### [EXERCISE GOAL]
Say how many lines below have "texUnit" in them, giving the number alone.

Dataset entries
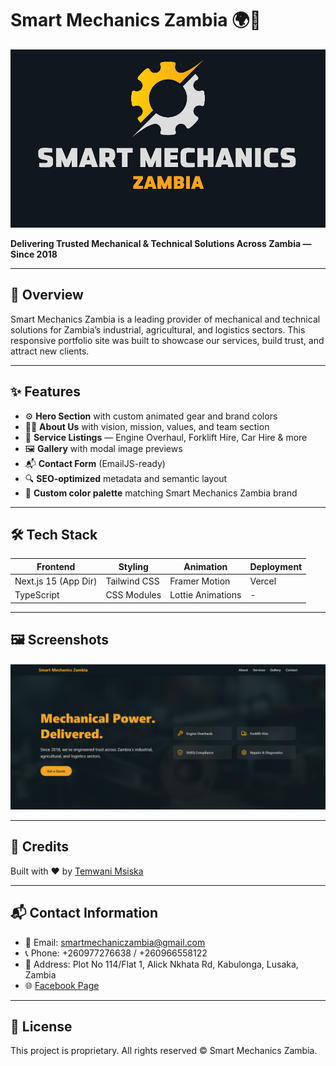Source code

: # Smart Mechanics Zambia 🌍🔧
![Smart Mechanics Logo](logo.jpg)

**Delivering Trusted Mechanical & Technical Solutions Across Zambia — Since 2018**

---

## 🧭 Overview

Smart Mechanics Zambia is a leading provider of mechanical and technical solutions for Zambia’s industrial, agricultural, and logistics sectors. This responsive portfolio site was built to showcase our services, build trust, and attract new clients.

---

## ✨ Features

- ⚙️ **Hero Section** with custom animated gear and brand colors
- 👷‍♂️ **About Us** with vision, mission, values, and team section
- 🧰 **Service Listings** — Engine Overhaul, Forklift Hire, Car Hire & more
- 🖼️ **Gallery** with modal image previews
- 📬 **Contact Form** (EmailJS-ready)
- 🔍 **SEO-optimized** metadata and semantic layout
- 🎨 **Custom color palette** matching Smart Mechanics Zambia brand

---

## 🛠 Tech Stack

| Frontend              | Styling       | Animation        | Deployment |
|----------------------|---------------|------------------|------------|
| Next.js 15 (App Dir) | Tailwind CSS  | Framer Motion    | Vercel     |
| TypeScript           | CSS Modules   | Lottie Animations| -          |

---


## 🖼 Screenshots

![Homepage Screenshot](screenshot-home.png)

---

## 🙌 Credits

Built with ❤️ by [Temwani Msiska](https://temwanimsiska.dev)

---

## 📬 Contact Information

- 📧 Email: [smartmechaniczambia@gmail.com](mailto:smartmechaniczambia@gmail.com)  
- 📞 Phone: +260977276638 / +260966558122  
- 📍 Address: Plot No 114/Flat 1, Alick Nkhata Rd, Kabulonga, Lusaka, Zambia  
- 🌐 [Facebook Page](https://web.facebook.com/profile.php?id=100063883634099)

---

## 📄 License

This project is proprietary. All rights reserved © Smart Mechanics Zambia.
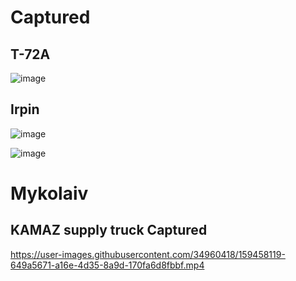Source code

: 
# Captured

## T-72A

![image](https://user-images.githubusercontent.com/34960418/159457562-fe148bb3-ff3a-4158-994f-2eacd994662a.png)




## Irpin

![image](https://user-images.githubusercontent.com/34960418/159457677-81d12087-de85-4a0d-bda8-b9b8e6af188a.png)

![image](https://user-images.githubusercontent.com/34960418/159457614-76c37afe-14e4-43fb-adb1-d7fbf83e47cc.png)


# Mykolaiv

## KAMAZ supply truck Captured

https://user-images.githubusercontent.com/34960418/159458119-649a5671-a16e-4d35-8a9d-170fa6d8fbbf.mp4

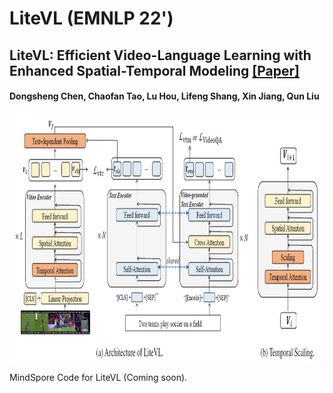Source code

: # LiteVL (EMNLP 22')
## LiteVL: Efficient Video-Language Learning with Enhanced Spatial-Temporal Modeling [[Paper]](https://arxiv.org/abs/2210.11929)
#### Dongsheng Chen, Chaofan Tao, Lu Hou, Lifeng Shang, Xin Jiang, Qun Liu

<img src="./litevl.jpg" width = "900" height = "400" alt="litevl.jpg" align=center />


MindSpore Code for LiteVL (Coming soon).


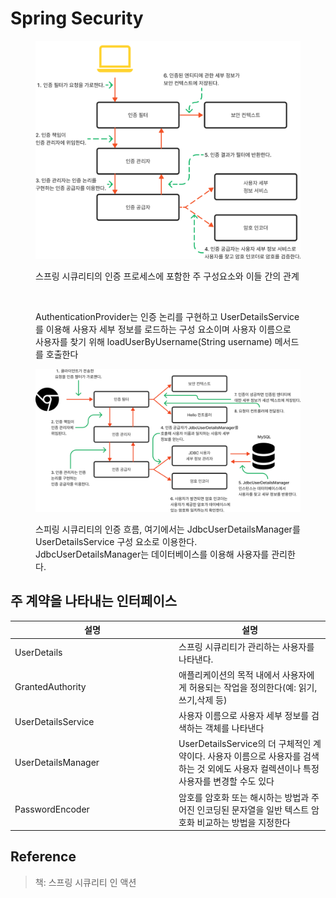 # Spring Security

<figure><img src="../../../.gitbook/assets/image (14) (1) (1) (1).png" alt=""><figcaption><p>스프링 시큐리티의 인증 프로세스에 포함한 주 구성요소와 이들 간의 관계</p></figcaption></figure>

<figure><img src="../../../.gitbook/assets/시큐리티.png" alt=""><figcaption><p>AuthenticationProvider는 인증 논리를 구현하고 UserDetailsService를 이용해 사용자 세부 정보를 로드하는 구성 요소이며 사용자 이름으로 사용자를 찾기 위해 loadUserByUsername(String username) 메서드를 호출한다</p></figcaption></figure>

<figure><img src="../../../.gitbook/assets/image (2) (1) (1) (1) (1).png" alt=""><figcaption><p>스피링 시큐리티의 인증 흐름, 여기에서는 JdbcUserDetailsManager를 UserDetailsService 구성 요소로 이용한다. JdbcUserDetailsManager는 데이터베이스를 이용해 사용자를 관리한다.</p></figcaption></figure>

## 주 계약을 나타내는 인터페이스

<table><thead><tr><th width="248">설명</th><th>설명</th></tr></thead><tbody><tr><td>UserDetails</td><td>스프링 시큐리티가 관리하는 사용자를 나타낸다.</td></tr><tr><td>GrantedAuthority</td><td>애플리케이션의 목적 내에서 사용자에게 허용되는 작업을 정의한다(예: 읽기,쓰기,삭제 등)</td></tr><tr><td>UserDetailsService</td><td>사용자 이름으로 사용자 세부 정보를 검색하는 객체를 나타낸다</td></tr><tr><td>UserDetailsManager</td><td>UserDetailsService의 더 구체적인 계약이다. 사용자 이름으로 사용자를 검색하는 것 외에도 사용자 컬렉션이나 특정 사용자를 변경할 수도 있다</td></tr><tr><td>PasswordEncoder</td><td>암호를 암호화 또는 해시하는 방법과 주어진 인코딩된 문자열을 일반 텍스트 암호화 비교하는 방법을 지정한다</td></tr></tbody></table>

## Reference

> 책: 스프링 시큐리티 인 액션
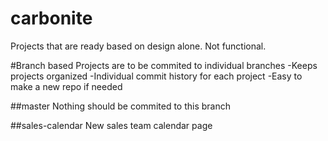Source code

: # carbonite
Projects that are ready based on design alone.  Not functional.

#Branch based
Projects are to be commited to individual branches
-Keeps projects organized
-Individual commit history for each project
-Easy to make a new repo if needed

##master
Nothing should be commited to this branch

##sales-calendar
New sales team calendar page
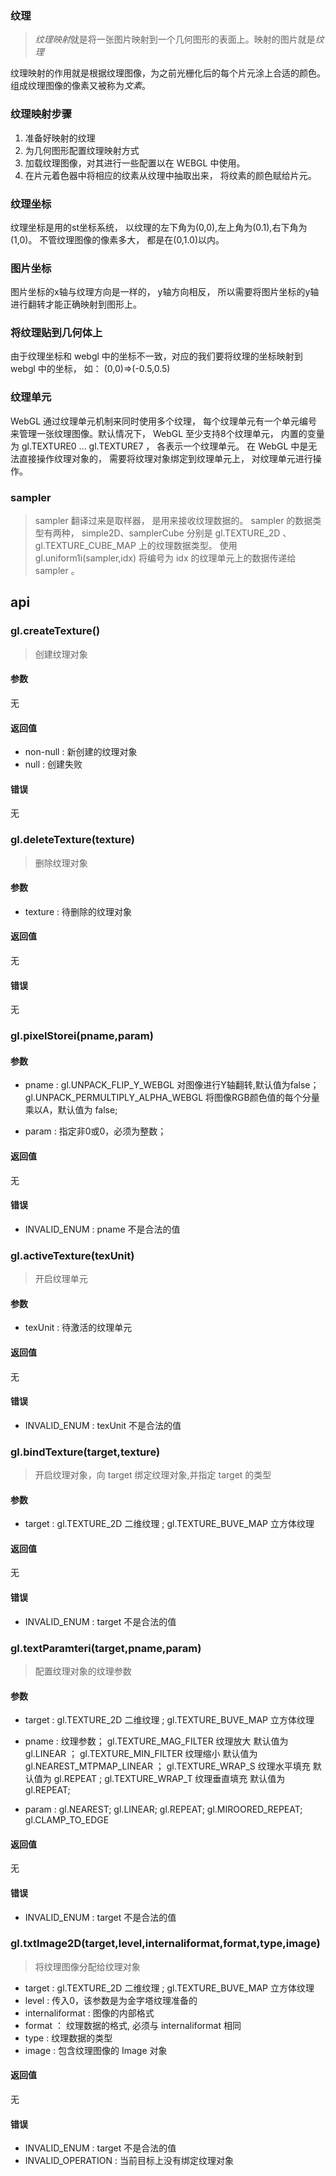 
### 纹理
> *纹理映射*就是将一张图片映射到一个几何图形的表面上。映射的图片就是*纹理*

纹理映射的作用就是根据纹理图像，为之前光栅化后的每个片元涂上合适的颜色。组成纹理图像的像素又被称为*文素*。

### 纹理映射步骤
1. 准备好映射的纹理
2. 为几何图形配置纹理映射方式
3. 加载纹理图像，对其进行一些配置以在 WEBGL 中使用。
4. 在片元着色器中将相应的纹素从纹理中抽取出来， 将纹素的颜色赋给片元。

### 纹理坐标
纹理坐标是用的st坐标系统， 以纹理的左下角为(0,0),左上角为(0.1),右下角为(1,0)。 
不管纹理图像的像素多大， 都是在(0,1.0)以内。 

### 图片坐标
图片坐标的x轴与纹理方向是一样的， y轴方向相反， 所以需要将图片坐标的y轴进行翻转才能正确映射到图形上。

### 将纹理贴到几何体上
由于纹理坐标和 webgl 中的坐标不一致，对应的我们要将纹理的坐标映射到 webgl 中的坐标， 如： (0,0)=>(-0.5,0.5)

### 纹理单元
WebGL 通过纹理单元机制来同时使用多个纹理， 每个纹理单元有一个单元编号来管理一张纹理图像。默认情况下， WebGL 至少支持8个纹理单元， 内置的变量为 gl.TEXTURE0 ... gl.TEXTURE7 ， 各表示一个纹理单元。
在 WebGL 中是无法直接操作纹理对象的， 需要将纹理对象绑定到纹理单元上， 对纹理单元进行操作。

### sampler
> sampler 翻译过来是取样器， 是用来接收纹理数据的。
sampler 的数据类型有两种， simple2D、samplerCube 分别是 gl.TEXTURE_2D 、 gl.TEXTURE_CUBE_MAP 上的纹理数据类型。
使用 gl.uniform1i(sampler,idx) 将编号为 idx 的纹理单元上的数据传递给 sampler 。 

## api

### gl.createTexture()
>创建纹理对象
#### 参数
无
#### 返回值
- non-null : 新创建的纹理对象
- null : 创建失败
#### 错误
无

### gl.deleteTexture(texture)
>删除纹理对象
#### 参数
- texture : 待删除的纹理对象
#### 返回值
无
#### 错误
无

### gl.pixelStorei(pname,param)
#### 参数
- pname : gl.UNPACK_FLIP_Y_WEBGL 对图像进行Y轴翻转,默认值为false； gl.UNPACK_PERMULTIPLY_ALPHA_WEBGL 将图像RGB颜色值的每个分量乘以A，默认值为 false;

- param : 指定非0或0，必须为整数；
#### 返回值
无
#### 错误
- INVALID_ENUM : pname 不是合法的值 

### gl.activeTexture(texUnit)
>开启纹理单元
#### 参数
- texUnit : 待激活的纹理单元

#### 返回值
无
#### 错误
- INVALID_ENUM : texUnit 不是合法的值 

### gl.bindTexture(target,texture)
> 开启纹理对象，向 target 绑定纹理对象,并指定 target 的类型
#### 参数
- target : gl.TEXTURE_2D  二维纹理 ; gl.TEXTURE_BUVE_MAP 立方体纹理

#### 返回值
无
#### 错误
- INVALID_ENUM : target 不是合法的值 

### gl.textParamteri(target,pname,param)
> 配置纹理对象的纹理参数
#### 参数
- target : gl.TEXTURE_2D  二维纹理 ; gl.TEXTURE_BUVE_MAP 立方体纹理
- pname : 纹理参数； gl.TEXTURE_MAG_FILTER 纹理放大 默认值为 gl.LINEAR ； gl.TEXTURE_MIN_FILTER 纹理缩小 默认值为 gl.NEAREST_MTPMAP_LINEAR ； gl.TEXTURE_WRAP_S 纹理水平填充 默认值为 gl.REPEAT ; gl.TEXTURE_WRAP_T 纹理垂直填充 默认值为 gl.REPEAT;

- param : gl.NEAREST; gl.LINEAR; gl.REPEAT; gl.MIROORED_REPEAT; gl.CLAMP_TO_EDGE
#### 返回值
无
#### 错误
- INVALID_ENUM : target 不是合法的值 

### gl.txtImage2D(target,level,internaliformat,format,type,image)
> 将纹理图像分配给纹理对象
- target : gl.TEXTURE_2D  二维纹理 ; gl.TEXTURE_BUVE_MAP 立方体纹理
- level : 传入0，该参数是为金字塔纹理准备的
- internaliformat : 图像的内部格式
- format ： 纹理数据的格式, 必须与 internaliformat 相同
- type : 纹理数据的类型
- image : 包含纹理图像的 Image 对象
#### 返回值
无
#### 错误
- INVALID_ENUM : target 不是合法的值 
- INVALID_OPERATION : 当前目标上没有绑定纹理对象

### [WRITTEN ANSWER]
3